TASK PROMPT
Would you retype every record below exactly as written?

***

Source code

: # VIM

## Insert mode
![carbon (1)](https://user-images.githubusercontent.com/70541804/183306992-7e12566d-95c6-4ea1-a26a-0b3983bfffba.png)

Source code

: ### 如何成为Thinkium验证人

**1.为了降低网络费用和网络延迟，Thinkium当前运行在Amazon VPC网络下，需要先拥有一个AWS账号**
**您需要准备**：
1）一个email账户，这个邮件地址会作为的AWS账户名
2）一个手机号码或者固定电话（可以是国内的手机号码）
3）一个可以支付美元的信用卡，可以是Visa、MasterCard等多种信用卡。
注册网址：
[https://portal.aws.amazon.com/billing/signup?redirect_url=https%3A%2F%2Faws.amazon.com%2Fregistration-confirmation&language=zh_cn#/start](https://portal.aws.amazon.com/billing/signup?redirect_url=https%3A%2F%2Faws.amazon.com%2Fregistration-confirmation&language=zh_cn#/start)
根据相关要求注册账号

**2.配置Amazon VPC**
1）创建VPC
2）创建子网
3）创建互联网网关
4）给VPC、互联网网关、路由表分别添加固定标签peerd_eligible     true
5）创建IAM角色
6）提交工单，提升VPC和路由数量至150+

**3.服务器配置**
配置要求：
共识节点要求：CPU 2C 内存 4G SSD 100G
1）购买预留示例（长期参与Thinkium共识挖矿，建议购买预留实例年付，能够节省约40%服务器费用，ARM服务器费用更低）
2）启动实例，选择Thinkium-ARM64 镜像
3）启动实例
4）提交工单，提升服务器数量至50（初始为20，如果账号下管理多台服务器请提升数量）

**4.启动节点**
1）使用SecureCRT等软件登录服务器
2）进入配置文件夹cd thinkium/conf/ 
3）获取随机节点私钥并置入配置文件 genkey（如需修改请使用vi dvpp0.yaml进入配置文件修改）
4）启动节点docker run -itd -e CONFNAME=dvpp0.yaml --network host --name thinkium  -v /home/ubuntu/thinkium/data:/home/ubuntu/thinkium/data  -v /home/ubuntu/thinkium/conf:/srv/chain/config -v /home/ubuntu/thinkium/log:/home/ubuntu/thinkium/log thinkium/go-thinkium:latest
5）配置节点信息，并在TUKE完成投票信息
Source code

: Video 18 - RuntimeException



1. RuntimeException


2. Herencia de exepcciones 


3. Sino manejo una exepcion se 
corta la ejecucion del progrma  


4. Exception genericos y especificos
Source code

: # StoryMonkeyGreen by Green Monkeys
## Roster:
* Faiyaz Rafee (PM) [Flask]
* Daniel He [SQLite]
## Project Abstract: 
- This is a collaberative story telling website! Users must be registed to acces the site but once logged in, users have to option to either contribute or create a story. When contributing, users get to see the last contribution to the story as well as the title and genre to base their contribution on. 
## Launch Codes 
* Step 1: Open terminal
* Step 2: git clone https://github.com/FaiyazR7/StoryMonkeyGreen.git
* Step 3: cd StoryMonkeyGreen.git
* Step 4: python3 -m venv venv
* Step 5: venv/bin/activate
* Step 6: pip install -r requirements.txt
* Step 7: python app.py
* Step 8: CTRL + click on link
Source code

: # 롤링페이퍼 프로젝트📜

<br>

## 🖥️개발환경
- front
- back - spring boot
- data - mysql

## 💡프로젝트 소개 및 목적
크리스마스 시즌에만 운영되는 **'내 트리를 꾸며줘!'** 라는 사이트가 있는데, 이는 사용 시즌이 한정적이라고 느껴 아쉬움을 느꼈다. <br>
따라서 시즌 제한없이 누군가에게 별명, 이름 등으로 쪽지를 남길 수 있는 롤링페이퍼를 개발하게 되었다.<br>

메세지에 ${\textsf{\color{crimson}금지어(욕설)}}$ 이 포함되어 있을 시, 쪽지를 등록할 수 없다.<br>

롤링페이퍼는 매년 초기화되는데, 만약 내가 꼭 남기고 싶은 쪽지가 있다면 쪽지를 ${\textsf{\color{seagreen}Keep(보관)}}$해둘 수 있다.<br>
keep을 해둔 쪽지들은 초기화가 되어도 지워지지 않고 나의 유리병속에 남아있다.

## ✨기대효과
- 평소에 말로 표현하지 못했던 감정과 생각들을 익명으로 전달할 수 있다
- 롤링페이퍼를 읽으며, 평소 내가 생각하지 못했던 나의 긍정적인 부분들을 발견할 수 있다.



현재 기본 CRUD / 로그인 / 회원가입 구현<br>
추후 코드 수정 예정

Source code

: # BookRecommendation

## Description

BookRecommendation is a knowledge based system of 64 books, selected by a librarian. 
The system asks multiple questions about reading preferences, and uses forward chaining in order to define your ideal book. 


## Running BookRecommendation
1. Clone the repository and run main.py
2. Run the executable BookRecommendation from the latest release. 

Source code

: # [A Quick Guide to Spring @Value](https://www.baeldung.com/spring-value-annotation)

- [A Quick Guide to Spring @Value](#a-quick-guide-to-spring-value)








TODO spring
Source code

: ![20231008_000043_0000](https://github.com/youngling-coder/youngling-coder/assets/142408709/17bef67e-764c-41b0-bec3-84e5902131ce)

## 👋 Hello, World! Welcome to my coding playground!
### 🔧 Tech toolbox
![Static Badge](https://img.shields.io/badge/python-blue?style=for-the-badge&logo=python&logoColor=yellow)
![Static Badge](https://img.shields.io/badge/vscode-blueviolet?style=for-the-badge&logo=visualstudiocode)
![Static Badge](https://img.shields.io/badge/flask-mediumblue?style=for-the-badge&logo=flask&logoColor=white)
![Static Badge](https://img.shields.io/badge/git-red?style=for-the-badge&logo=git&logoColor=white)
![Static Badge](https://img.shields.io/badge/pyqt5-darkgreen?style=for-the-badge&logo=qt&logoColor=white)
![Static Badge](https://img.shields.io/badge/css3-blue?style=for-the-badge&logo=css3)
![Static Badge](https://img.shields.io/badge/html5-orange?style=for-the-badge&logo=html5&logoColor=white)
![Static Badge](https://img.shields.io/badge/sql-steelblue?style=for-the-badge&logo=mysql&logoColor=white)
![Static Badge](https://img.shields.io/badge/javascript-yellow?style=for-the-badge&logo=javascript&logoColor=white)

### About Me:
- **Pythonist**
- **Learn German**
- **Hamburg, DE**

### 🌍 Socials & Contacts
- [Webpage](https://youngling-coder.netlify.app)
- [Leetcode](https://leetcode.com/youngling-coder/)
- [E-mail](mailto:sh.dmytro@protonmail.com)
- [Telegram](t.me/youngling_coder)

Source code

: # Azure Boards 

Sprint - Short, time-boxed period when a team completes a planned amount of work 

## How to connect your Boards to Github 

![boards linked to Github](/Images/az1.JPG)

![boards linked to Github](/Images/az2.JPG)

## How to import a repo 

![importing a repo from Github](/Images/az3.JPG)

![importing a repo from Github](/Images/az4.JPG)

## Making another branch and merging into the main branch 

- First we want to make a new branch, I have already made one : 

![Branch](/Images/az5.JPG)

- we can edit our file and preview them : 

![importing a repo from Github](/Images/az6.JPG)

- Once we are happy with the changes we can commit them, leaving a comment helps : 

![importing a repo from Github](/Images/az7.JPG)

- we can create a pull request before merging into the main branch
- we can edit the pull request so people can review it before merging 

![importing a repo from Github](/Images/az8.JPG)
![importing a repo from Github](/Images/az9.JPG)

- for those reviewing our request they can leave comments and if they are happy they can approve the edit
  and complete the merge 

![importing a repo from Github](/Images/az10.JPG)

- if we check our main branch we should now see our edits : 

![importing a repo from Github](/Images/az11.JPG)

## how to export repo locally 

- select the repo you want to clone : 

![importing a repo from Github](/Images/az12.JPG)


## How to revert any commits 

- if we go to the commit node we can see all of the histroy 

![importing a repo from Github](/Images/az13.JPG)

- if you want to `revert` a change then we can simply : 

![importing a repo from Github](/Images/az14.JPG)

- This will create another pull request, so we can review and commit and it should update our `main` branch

***

RESULT OF THE EXERCISE
Source code

: # VIM

## Insert mode
![carbon (1)](https://user-images.githubusercontent.com/70541804/183306992-7e12566d-95c6-4ea1-a26a-0b3983bfffba.png)

Source code

: ### 如何成为Thinkium验证人

**1.为了降低网络费用和网络延迟，Thinkium当前运行在Amazon VPC网络下，需要先拥有一个AWS账号**
**您需要准备**：
1）一个email账户，这个邮件地址会作为的AWS账户名
2）一个手机号码或者固定电话（可以是国内的手机号码）
3）一个可以支付美元的信用卡，可以是Visa、MasterCard等多种信用卡。
注册网址：
[https://portal.aws.amazon.com/billing/signup?redirect_url=https%3A%2F%2Faws.amazon.com%2Fregistration-confirmation&language=zh_cn#/start](https://portal.aws.amazon.com/billing/signup?redirect_url=https%3A%2F%2Faws.amazon.com%2Fregistration-confirmation&language=zh_cn#/start)
根据相关要求注册账号

**2.配置Amazon VPC**
1）创建VPC
2）创建子网
3）创建互联网网关
4）给VPC、互联网网关、路由表分别添加固定标签peerd_eligible     true
5）创建IAM角色
6）提交工单，提升VPC和路由数量至150+

**3.服务器配置**
配置要求：
共识节点要求：CPU 2C 内存 4G SSD 100G
1）购买预留示例（长期参与Thinkium共识挖矿，建议购买预留实例年付，能够节省约40%服务器费用，ARM服务器费用更低）
2）启动实例，选择Thinkium-ARM64 镜像
3）启动实例
4）提交工单，提升服务器数量至50（初始为20，如果账号下管理多台服务器请提升数量）

**4.启动节点**
1）使用SecureCRT等软件登录服务器
2）进入配置文件夹cd thinkium/conf/ 
3）获取随机节点私钥并置入配置文件 genkey（如需修改请使用vi dvpp0.yaml进入配置文件修改）
4）启动节点docker run -itd -e CONFNAME=dvpp0.yaml --network host --name thinkium  -v /home/ubuntu/thinkium/data:/home/ubuntu/thinkium/data  -v /home/ubuntu/thinkium/conf:/srv/chain/config -v /home/ubuntu/thinkium/log:/home/ubuntu/thinkium/log thinkium/go-thinkium:latest
5）配置节点信息，并在TUKE完成投票信息
Source code

: Video 18 - RuntimeException



1. RuntimeException


2. Herencia de exepcciones 


3. Sino manejo una exepcion se 
corta la ejecucion del progrma  


4. Exception genericos y especificos
Source code

: # StoryMonkeyGreen by Green Monkeys
## Roster:
* Faiyaz Rafee (PM) [Flask]
* Daniel He [SQLite]
## Project Abstract: 
- This is a collaberative story telling website! Users must be registed to acces the site but once logged in, users have to option to either contribute or create a story. When contributing, users get to see the last contribution to the story as well as the title and genre to base their contribution on. 
## Launch Codes 
* Step 1: Open terminal
* Step 2: git clone https://github.com/FaiyazR7/StoryMonkeyGreen.git
* Step 3: cd StoryMonkeyGreen.git
* Step 4: python3 -m venv venv
* Step 5: venv/bin/activate
* Step 6: pip install -r requirements.txt
* Step 7: python app.py
* Step 8: CTRL + click on link
Source code

: # 롤링페이퍼 프로젝트📜

<br>

## 🖥️개발환경
- front
- back - spring boot
- data - mysql

## 💡프로젝트 소개 및 목적
크리스마스 시즌에만 운영되는 **'내 트리를 꾸며줘!'** 라는 사이트가 있는데, 이는 사용 시즌이 한정적이라고 느껴 아쉬움을 느꼈다. <br>
따라서 시즌 제한없이 누군가에게 별명, 이름 등으로 쪽지를 남길 수 있는 롤링페이퍼를 개발하게 되었다.<br>

메세지에 ${\textsf{\color{crimson}금지어(욕설)}}$ 이 포함되어 있을 시, 쪽지를 등록할 수 없다.<br>

롤링페이퍼는 매년 초기화되는데, 만약 내가 꼭 남기고 싶은 쪽지가 있다면 쪽지를 ${\textsf{\color{seagreen}Keep(보관)}}$해둘 수 있다.<br>
keep을 해둔 쪽지들은 초기화가 되어도 지워지지 않고 나의 유리병속에 남아있다.

## ✨기대효과
- 평소에 말로 표현하지 못했던 감정과 생각들을 익명으로 전달할 수 있다
- 롤링페이퍼를 읽으며, 평소 내가 생각하지 못했던 나의 긍정적인 부분들을 발견할 수 있다.



현재 기본 CRUD / 로그인 / 회원가입 구현<br>
추후 코드 수정 예정

Source code

: # BookRecommendation

## Description

BookRecommendation is a knowledge based system of 64 books, selected by a librarian. 
The system asks multiple questions about reading preferences, and uses forward chaining in order to define your ideal book. 


## Running BookRecommendation
1. Clone the repository and run main.py
2. Run the executable BookRecommendation from the latest release. 

Source code

: # [A Quick Guide to Spring @Value](https://www.baeldung.com/spring-value-annotation)

- [A Quick Guide to Spring @Value](#a-quick-guide-to-spring-value)








TODO spring
Source code

: ![20231008_000043_0000](https://github.com/youngling-coder/youngling-coder/assets/142408709/17bef67e-764c-41b0-bec3-84e5902131ce)

## 👋 Hello, World! Welcome to my coding playground!
### 🔧 Tech toolbox
![Static Badge](https://img.shields.io/badge/python-blue?style=for-the-badge&logo=python&logoColor=yellow)
![Static Badge](https://img.shields.io/badge/vscode-blueviolet?style=for-the-badge&logo=visualstudiocode)
![Static Badge](https://img.shields.io/badge/flask-mediumblue?style=for-the-badge&logo=flask&logoColor=white)
![Static Badge](https://img.shields.io/badge/git-red?style=for-the-badge&logo=git&logoColor=white)
![Static Badge](https://img.shields.io/badge/pyqt5-darkgreen?style=for-the-badge&logo=qt&logoColor=white)
![Static Badge](https://img.shields.io/badge/css3-blue?style=for-the-badge&logo=css3)
![Static Badge](https://img.shields.io/badge/html5-orange?style=for-the-badge&logo=html5&logoColor=white)
![Static Badge](https://img.shields.io/badge/sql-steelblue?style=for-the-badge&logo=mysql&logoColor=white)
![Static Badge](https://img.shields.io/badge/javascript-yellow?style=for-the-badge&logo=javascript&logoColor=white)

### About Me:
- **Pythonist**
- **Learn German**
- **Hamburg, DE**

### 🌍 Socials & Contacts
- [Webpage](https://youngling-coder.netlify.app)
- [Leetcode](https://leetcode.com/youngling-coder/)
- [E-mail](mailto:sh.dmytro@protonmail.com)
- [Telegram](t.me/youngling_coder)

Source code

: # Azure Boards 

Sprint - Short, time-boxed period when a team completes a planned amount of work 

## How to connect your Boards to Github 

![boards linked to Github](/Images/az1.JPG)

![boards linked to Github](/Images/az2.JPG)

## How to import a repo 

![importing a repo from Github](/Images/az3.JPG)

![importing a repo from Github](/Images/az4.JPG)

## Making another branch and merging into the main branch 

- First we want to make a new branch, I have already made one : 

![Branch](/Images/az5.JPG)

- we can edit our file and preview them : 

![importing a repo from Github](/Images/az6.JPG)

- Once we are happy with the changes we can commit them, leaving a comment helps : 

![importing a repo from Github](/Images/az7.JPG)

- we can create a pull request before merging into the main branch
- we can edit the pull request so people can review it before merging 

![importing a repo from Github](/Images/az8.JPG)
![importing a repo from Github](/Images/az9.JPG)

- for those reviewing our request they can leave comments and if they are happy they can approve the edit
  and complete the merge 

![importing a repo from Github](/Images/az10.JPG)

- if we check our main branch we should now see our edits : 

![importing a repo from Github](/Images/az11.JPG)

## how to export repo locally 

- select the repo you want to clone : 

![importing a repo from Github](/Images/az12.JPG)


## How to revert any commits 

- if we go to the commit node we can see all of the histroy 

![importing a repo from Github](/Images/az13.JPG)

- if you want to `revert` a change then we can simply : 

![importing a repo from Github](/Images/az14.JPG)

- This will create another pull request, so we can review and commit and it should update our `main` branch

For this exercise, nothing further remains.